What the exercise asks:
Quote exactly and only this range of lines in the data below: the line that holds "1. Build the" to the line that holds "- Rate limiting implemented", both included.

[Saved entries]
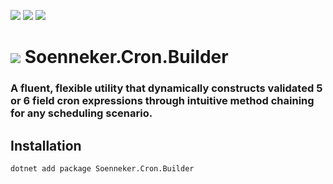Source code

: ﻿[![](https://img.shields.io/nuget/v/soenneker.cron.builder.svg?style=for-the-badge)](https://www.nuget.org/packages/soenneker.cron.builder/)
[![](https://img.shields.io/github/actions/workflow/status/soenneker/soenneker.cron.builder/publish-package.yml?style=for-the-badge)](https://github.com/soenneker/soenneker.cron.builder/actions/workflows/publish-package.yml)
[![](https://img.shields.io/nuget/dt/soenneker.cron.builder.svg?style=for-the-badge)](https://www.nuget.org/packages/soenneker.cron.builder/)

# ![](https://user-images.githubusercontent.com/4441470/224455560-91ed3ee7-f510-4041-a8d2-3fc093025112.png) Soenneker.Cron.Builder
### A fluent, flexible utility that dynamically constructs validated 5 or 6 field cron expressions through intuitive method chaining for any scheduling scenario.

## Installation

```
dotnet add package Soenneker.Cron.Builder
```
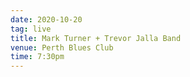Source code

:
 ```yaml
---
date: 2020-10-20
tag: live
title: Mark Turner + Trevor Jalla Band
venue: Perth Blues Club
time: 7:30pm
---
```


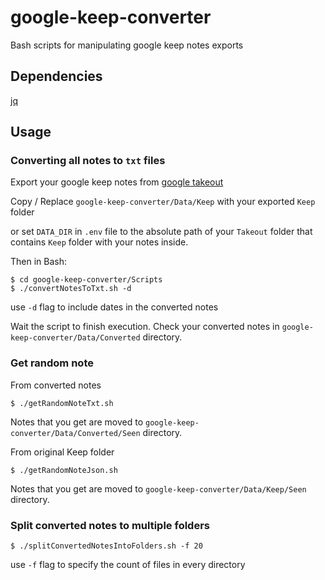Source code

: # google-keep-converter
Bash scripts for manipulating google keep notes exports

## Dependencies
[jq](https://stedolan.github.io/jq/)

## Usage
### Converting all notes to `txt` files
Export your google keep notes from [google takeout](https://takeout.google.com/)

Copy / Replace `google-keep-converter/Data/Keep` with your exported `Keep` folder

or set `DATA_DIR` in `.env` file to the absolute path of your `Takeout` folder that contains `Keep` folder with your notes inside.

Then in Bash:
```
$ cd google-keep-converter/Scripts
$ ./convertNotesToTxt.sh -d
```
use `-d` flag to include dates in the converted notes

Wait the script to finish execution.
Check your converted notes in `google-keep-converter/Data/Converted` directory. 

### Get random note
From converted notes
```
$ ./getRandomNoteTxt.sh
```

Notes that you get are moved to `google-keep-converter/Data/Converted/Seen` directory.


From original Keep folder
```
$ ./getRandomNoteJson.sh
```

Notes that you get are moved to `google-keep-converter/Data/Keep/Seen` directory.

### Split converted notes to multiple folders
```
$ ./splitConvertedNotesIntoFolders.sh -f 20
```
use `-f` flag to specify the count of files in every directory
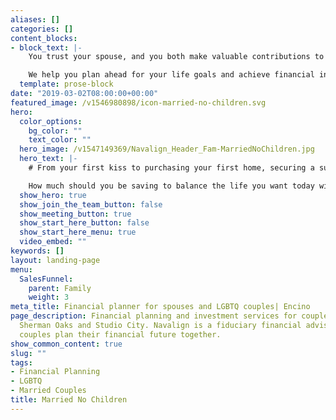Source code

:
 ```yaml
---
aliases: []
categories: []
content_blocks:
- block_text: |-
    You trust your spouse, and you both make valuable contributions to provide for the household. We believe you deserve a team of financial experts you can trust to help you achieve financial peace of mind together.

    We help you plan ahead for your life goals and achieve financial independence together. We’d like to share with you how you will benefit from our wealth of experience helping spouses navigate important financial decisions today and in the future.
  template: prose-block
date: "2019-03-02T08:00:00+00:00"
featured_image: /v1546980898/icon-married-no-children.svg
hero:
  color_options:
    bg_color: ""
    text_color: ""
  hero_image: /v1547149369/Navalign_Header_Fam-MarriedNoChildren.jpg
  hero_text: |-
    # From your first kiss to purchasing your first home, securing a successful financial future together comes with plenty of decisions to make and your unique opportunities and challenges.

    How much should you be saving to balance the life you want today with planning ahead for the future? Does your household have multiple streams of income and access to benefit programs you’d like to maximize? Our goal is to help you plan for your future together with clear and understandable financial advice that is aligned with your best interest.
  show_hero: true
  show_join_the_team_button: false
  show_meeting_button: true
  show_start_here_button: false
  show_start_here_menu: true
  video_embed: ""
keywords: []
layout: landing-page
menu:
  SalesFunnel:
    parent: Family
    weight: 3
meta_title: Financial planner for spouses and LGBTQ couples| Encino
page_description: Financial planning and investment services for couples in Encino,
  Sherman Oaks and Studio City. Navalign is a fiduciary financial advisor that helps
  couples plan their financial future together.
show_common_content: true
slug: ""
tags:
- Financial Planning
- LGBTQ
- Married Couples
title: Married No Children
---
```

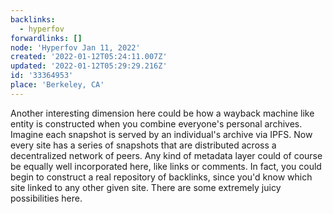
 ```yaml
---
backlinks:
  - hyperfov
forwardlinks: []
node: 'Hyperfov Jan 11, 2022'
created: '2022-01-12T05:24:11.007Z'
updated: '2022-01-12T05:29:29.216Z'
id: '33364953'
place: 'Berkeley, CA'
---
```

Another interesting dimension here could be how a wayback machine like entity is constructed when you combine everyone's personal archives. Imagine each snapshot is served by an individual's archive via IPFS. Now every site has a series of snapshots that are distributed across a decentralized network of peers. Any kind of metadata layer could of course be equally well incorporated here, like links or comments. In fact, you could begin to construct a real repository of backlinks, since you'd know which site linked to any other given site. There are some extremely juicy possibilities here. 
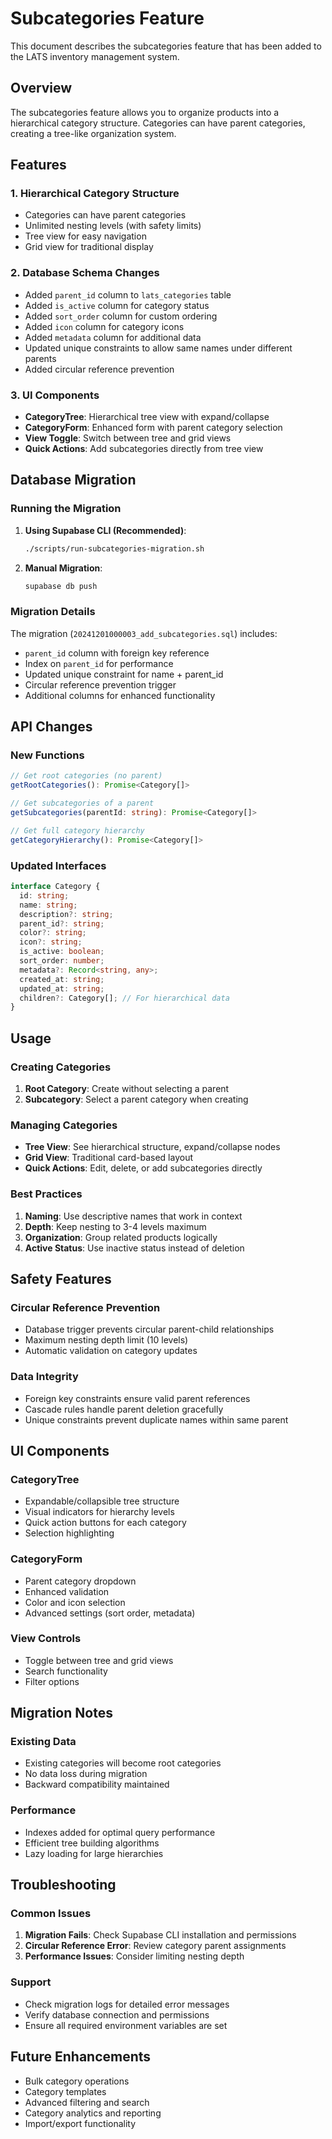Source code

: # Subcategories Feature

This document describes the subcategories feature that has been added to the LATS inventory management system.

## Overview

The subcategories feature allows you to organize products into a hierarchical category structure. Categories can have parent categories, creating a tree-like organization system.

## Features

### 1. Hierarchical Category Structure
- Categories can have parent categories
- Unlimited nesting levels (with safety limits)
- Tree view for easy navigation
- Grid view for traditional display

### 2. Database Schema Changes
- Added `parent_id` column to `lats_categories` table
- Added `is_active` column for category status
- Added `sort_order` column for custom ordering
- Added `icon` column for category icons
- Added `metadata` column for additional data
- Updated unique constraints to allow same names under different parents
- Added circular reference prevention

### 3. UI Components
- **CategoryTree**: Hierarchical tree view with expand/collapse
- **CategoryForm**: Enhanced form with parent category selection
- **View Toggle**: Switch between tree and grid views
- **Quick Actions**: Add subcategories directly from tree view

## Database Migration

### Running the Migration

1. **Using Supabase CLI (Recommended)**:
   ```bash
   ./scripts/run-subcategories-migration.sh
   ```

2. **Manual Migration**:
   ```bash
   supabase db push
   ```

### Migration Details

The migration (`20241201000003_add_subcategories.sql`) includes:

- `parent_id` column with foreign key reference
- Index on `parent_id` for performance
- Updated unique constraint for name + parent_id
- Circular reference prevention trigger
- Additional columns for enhanced functionality

## API Changes

### New Functions

```typescript
// Get root categories (no parent)
getRootCategories(): Promise<Category[]>

// Get subcategories of a parent
getSubcategories(parentId: string): Promise<Category[]>

// Get full category hierarchy
getCategoryHierarchy(): Promise<Category[]>
```

### Updated Interfaces

```typescript
interface Category {
  id: string;
  name: string;
  description?: string;
  parent_id?: string;
  color?: string;
  icon?: string;
  is_active: boolean;
  sort_order: number;
  metadata?: Record<string, any>;
  created_at: string;
  updated_at: string;
  children?: Category[]; // For hierarchical data
}
```

## Usage

### Creating Categories

1. **Root Category**: Create without selecting a parent
2. **Subcategory**: Select a parent category when creating

### Managing Categories

- **Tree View**: See hierarchical structure, expand/collapse nodes
- **Grid View**: Traditional card-based layout
- **Quick Actions**: Edit, delete, or add subcategories directly

### Best Practices

1. **Naming**: Use descriptive names that work in context
2. **Depth**: Keep nesting to 3-4 levels maximum
3. **Organization**: Group related products logically
4. **Active Status**: Use inactive status instead of deletion

## Safety Features

### Circular Reference Prevention
- Database trigger prevents circular parent-child relationships
- Maximum nesting depth limit (10 levels)
- Automatic validation on category updates

### Data Integrity
- Foreign key constraints ensure valid parent references
- Cascade rules handle parent deletion gracefully
- Unique constraints prevent duplicate names within same parent

## UI Components

### CategoryTree
- Expandable/collapsible tree structure
- Visual indicators for hierarchy levels
- Quick action buttons for each category
- Selection highlighting

### CategoryForm
- Parent category dropdown
- Enhanced validation
- Color and icon selection
- Advanced settings (sort order, metadata)

### View Controls
- Toggle between tree and grid views
- Search functionality
- Filter options

## Migration Notes

### Existing Data
- Existing categories will become root categories
- No data loss during migration
- Backward compatibility maintained

### Performance
- Indexes added for optimal query performance
- Efficient tree building algorithms
- Lazy loading for large hierarchies

## Troubleshooting

### Common Issues

1. **Migration Fails**: Check Supabase CLI installation and permissions
2. **Circular Reference Error**: Review category parent assignments
3. **Performance Issues**: Consider limiting nesting depth

### Support
- Check migration logs for detailed error messages
- Verify database connection and permissions
- Ensure all required environment variables are set

## Future Enhancements

- Bulk category operations
- Category templates
- Advanced filtering and search
- Category analytics and reporting
- Import/export functionality
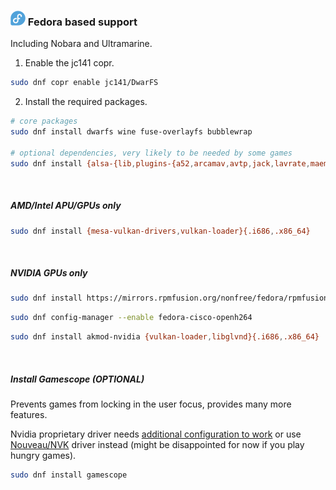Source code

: ### ![Fedora](icons/fedora.png) Fedora based support


Including Nobara and Ultramarine.


1. Enable the jc141 copr.


```sh
sudo dnf copr enable jc141/DwarFS
```


2. Install the required packages.


```sh
# core packages
sudo dnf install dwarfs wine fuse-overlayfs bubblewrap

# optional dependencies, very likely to be needed by some games
sudo dnf install {alsa-{lib,plugins-{a52,arcamav,avtp,jack,lavrate,maemo,oss,pulseaudio,samplerate,speex,upmix,usbstream,vdownmix}},pulseaudio-libs,pipewire,openal-soft,libxcrypt-compat,gstreamer1-plugins-{good,base},SDL2_{ttf,image}}{.i686,.x86_64} libgphoto2
```


<br>

##### AMD/Intel APU/GPUs only


```sh
sudo dnf install {mesa-vulkan-drivers,vulkan-loader}{.i686,.x86_64}
```


<br>


##### NVIDIA GPUs only


```sh
sudo dnf install https://mirrors.rpmfusion.org/nonfree/fedora/rpmfusion-nonfree-release-$(rpm -E %fedora).noarch.rpm
```


```sh
sudo dnf config-manager --enable fedora-cisco-openh264
```


```sh
sudo dnf install akmod-nvidia {vulkan-loader,libglvnd}{.i686,.x86_64}
```

<br>

##### Install Gamescope (**OPTIONAL**)

Prevents games from locking in the user focus, provides many more features. 

Nvidia proprietary driver needs [additional configuration to work](https://wiki.archlinux.org/title/NVIDIA#DRM_kernel_mode_setting) or use [Nouveau/NVK](https://wiki.archlinux.org/title/Nouveau) driver instead (might be disappointed for now if you play hungry games).

```sh
sudo dnf install gamescope
```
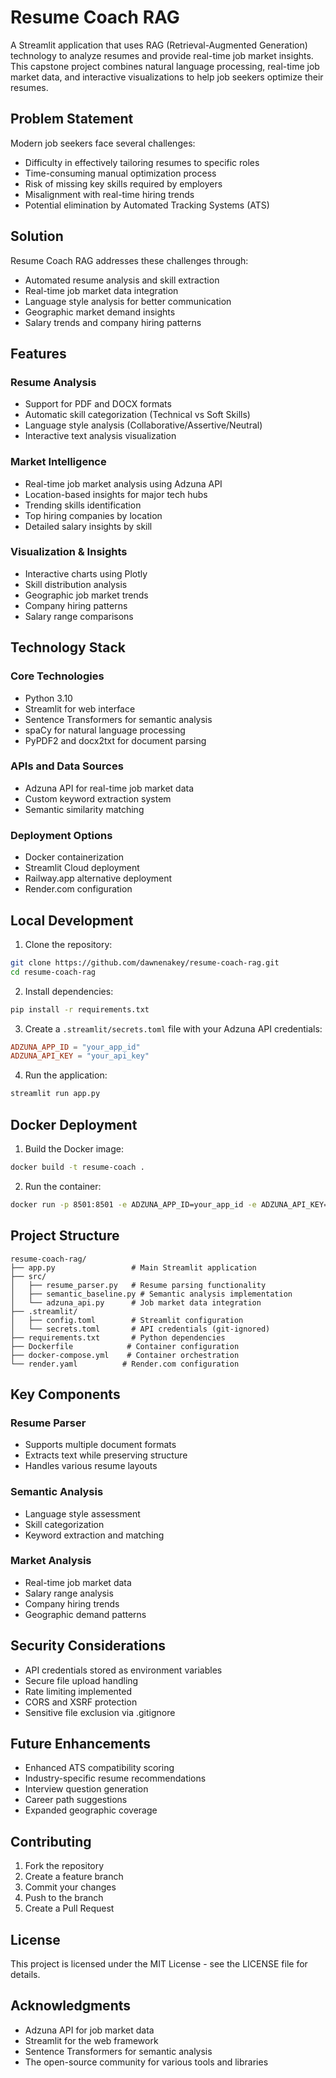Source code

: # Resume Coach RAG

A Streamlit application that uses RAG (Retrieval-Augmented Generation) technology to analyze resumes and provide real-time job market insights. This capstone project combines natural language processing, real-time job market data, and interactive visualizations to help job seekers optimize their resumes.

## Problem Statement

Modern job seekers face several challenges:
- Difficulty in effectively tailoring resumes to specific roles
- Time-consuming manual optimization process
- Risk of missing key skills required by employers
- Misalignment with real-time hiring trends
- Potential elimination by Automated Tracking Systems (ATS)

## Solution

Resume Coach RAG addresses these challenges through:
- Automated resume analysis and skill extraction
- Real-time job market data integration
- Language style analysis for better communication
- Geographic market demand insights
- Salary trends and company hiring patterns

## Features

### Resume Analysis
- Support for PDF and DOCX formats
- Automatic skill categorization (Technical vs Soft Skills)
- Language style analysis (Collaborative/Assertive/Neutral)
- Interactive text analysis visualization

### Market Intelligence
- Real-time job market analysis using Adzuna API
- Location-based insights for major tech hubs
- Trending skills identification
- Top hiring companies by location
- Detailed salary insights by skill

### Visualization & Insights
- Interactive charts using Plotly
- Skill distribution analysis
- Geographic job market trends
- Company hiring patterns
- Salary range comparisons

## Technology Stack

### Core Technologies
- Python 3.10
- Streamlit for web interface
- Sentence Transformers for semantic analysis
- spaCy for natural language processing
- PyPDF2 and docx2txt for document parsing

### APIs and Data Sources
- Adzuna API for real-time job market data
- Custom keyword extraction system
- Semantic similarity matching

### Deployment Options
- Docker containerization
- Streamlit Cloud deployment
- Railway.app alternative deployment
- Render.com configuration

## Local Development

1. Clone the repository:
```bash
git clone https://github.com/dawnenakey/resume-coach-rag.git
cd resume-coach-rag
```

2. Install dependencies:
```bash
pip install -r requirements.txt
```

3. Create a `.streamlit/secrets.toml` file with your Adzuna API credentials:
```toml
ADZUNA_APP_ID = "your_app_id"
ADZUNA_API_KEY = "your_api_key"
```

4. Run the application:
```bash
streamlit run app.py
```

## Docker Deployment

1. Build the Docker image:
```bash
docker build -t resume-coach .
```

2. Run the container:
```bash
docker run -p 8501:8501 -e ADZUNA_APP_ID=your_app_id -e ADZUNA_API_KEY=your_api_key resume-coach
```

## Project Structure

```
resume-coach-rag/
├── app.py                 # Main Streamlit application
├── src/
│   ├── resume_parser.py   # Resume parsing functionality
│   ├── semantic_baseline.py # Semantic analysis implementation
│   └── adzuna_api.py      # Job market data integration
├── .streamlit/
│   ├── config.toml        # Streamlit configuration
│   └── secrets.toml       # API credentials (git-ignored)
├── requirements.txt       # Python dependencies
├── Dockerfile            # Container configuration
├── docker-compose.yml    # Container orchestration
└── render.yaml          # Render.com configuration
```

## Key Components

### Resume Parser
- Supports multiple document formats
- Extracts text while preserving structure
- Handles various resume layouts

### Semantic Analysis
- Language style assessment
- Skill categorization
- Keyword extraction and matching

### Market Analysis
- Real-time job market data
- Salary range analysis
- Company hiring trends
- Geographic demand patterns

## Security Considerations

- API credentials stored as environment variables
- Secure file upload handling
- Rate limiting implemented
- CORS and XSRF protection
- Sensitive file exclusion via .gitignore

## Future Enhancements

- Enhanced ATS compatibility scoring
- Industry-specific resume recommendations
- Interview question generation
- Career path suggestions
- Expanded geographic coverage

## Contributing

1. Fork the repository
2. Create a feature branch
3. Commit your changes
4. Push to the branch
5. Create a Pull Request

## License

This project is licensed under the MIT License - see the LICENSE file for details.

## Acknowledgments

- Adzuna API for job market data
- Streamlit for the web framework
- Sentence Transformers for semantic analysis
- The open-source community for various tools and libraries
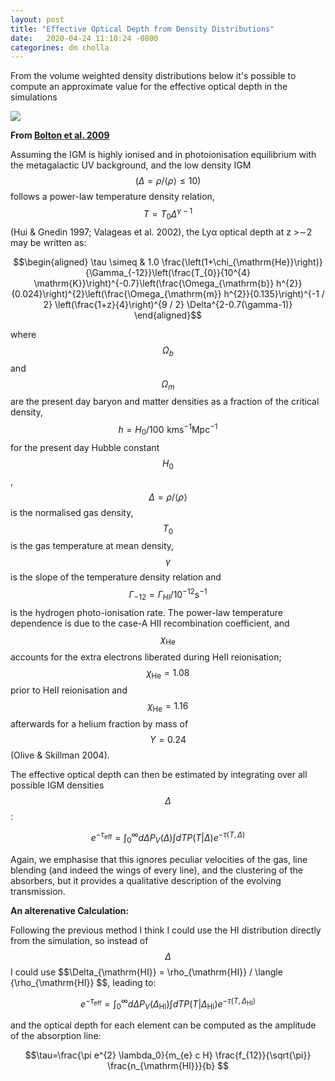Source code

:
 ```yaml
---
layout: post
title: "Effective Optical Depth from Density Distributions"
date:   2020-04-24 11:10:24 -0800
categorines: dm cholla
---
```



From the volume weighted density distributions below  it's possible to compute an approximate value for the effective optical depth in the simulations 

<img src="{{ site.url }}assets/images/density_distribution_new.png"> 



**From [Bolton et al. 2009](https://arxiv.org/abs/0901.3966)**


Assuming the IGM is highly ionised and in photoionisation equilibrium with the metagalactic UV background, and the low density IGM $$(\Delta = \rho/ \langle \rho \rangle \leq 10)$$ follows a power-law temperature density relation, $$T = T_0  \Delta^{\gamma -1} $$ (Hui & Gnedin 1997; Valageas et al. 2002), the Lyα optical depth at z >∼2 may be written as: 

$$\begin{aligned}
\tau \simeq & 1.0 \frac{\left(1+\chi_{\mathrm{He}}\right)}{\Gamma_{-12}}\left(\frac{T_{0}}{10^{4} \mathrm{K}}\right)^{-0.7}\left(\frac{\Omega_{\mathrm{b}} h^{2}}{0.024}\right)^{2}\left(\frac{\Omega_{\mathrm{m}} h^{2}}{0.135}\right)^{-1 / 2}  \left(\frac{1+z}{4}\right)^{9 / 2} \Delta^{2-0.7(\gamma-1)}
\end{aligned}$$

where $$\Omega_b$$ and $$\Omega_m$$ are the present day baryon and matter densities as a fraction of the critical density, $$h =
H_0/100 \,\,\mathrm{km} \mathrm{s}^{−1} \mathrm{Mpc}^{−1} $$ for the present day Hubble constant $$H_0$$, $$\Delta = \rho/ \langle \rho \rangle $$ is the normalised gas density, $$T_0$$ is the gas temperature at mean density, $$\gamma$$ is the slope of the temperature density relation and $$\Gamma_{−12} = \Gamma_{HI}/10^{−12} \mathrm{s}^{−1}$$ is the hydrogen photo-ionisation rate. The power-law temperature dependence is due to the case-A HII recombination coefficient, and $$\chi_{\mathrm{He}}$$ accounts for the extra electrons liberated during HeII reionisation; $$\chi_{\mathrm{He}} = 1.08$$ prior to HeII reionisation and $$\chi_{\mathrm{He}} = 1.16$$ afterwards for a helium fraction by mass
of $$Y = 0.24$$ (Olive & Skillman 2004). 

The effective optical depth can then be estimated by integrating over all possible IGM densities $$\Delta$$:

$$e^{-\tau_{\mathrm{eff}}}=\int_{0}^{\infty} d \Delta P_{V}(\Delta) \int d T P(T | \Delta) e^{-\tau(T, \Delta)} $$

<!-- where $$P(T | \Delta)$$ is the probability distribution of temperatures for elements at density $$\Delta$$ and $$\tau_{eff}$$ is the effective optical depth.  -->

Again, we emphasise that this ignores peculiar velocities of the gas, line blending (and indeed the wings of every line), and the clustering of the absorbers, but it provides a qualitative description of the evolving transmission.


**An alterenative Calculation:**

Following the previous method I think I could use the HI distribution directly from the simulation, so instead of $$\Delta$$ I could use $$\Delta_{\mathrm{HI}} = \rho_{\mathrm{HI}} / \langle {\rho_{\mathrm{HI}} $$, leading to:



$$e^{-\tau_{\mathrm{eff}}}=\int_{0}^{\infty} d \Delta P_{V}(\Delta_{\mathrm{HI}}) \int d T P(T | \Delta_{\mathrm{HI}}) e^{-\tau(T, \Delta_{\mathrm{HI}})} $$


and the optical depth for each element can be computed as the amplitude of the absorption line:


$$\tau=\frac{\pi e^{2} \lambda_0}{m_{e}  c H} \frac{f_{12}}{\sqrt{\pi}}  \frac{n_{\mathrm{HI}}}{b}  $$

The answer:
1. Build the Docker image:
```bash
docker build -t resume-coach .
```

2. Run the container:
```bash
docker run -p 8501:8501 -e ADZUNA_APP_ID=your_app_id -e ADZUNA_API_KEY=your_api_key resume-coach
```

## Project Structure

```
resume-coach-rag/
├── app.py                 # Main Streamlit application
├── src/
│   ├── resume_parser.py   # Resume parsing functionality
│   ├── semantic_baseline.py # Semantic analysis implementation
│   └── adzuna_api.py      # Job market data integration
├── .streamlit/
│   ├── config.toml        # Streamlit configuration
│   └── secrets.toml       # API credentials (git-ignored)
├── requirements.txt       # Python dependencies
├── Dockerfile            # Container configuration
├── docker-compose.yml    # Container orchestration
└── render.yaml          # Render.com configuration
```

## Key Components

### Resume Parser
- Supports multiple document formats
- Extracts text while preserving structure
- Handles various resume layouts

### Semantic Analysis
- Language style assessment
- Skill categorization
- Keyword extraction and matching

### Market Analysis
- Real-time job market data
- Salary range analysis
- Company hiring trends
- Geographic demand patterns

## Security Considerations

- API credentials stored as environment variables
- Secure file upload handling
- Rate limiting implemented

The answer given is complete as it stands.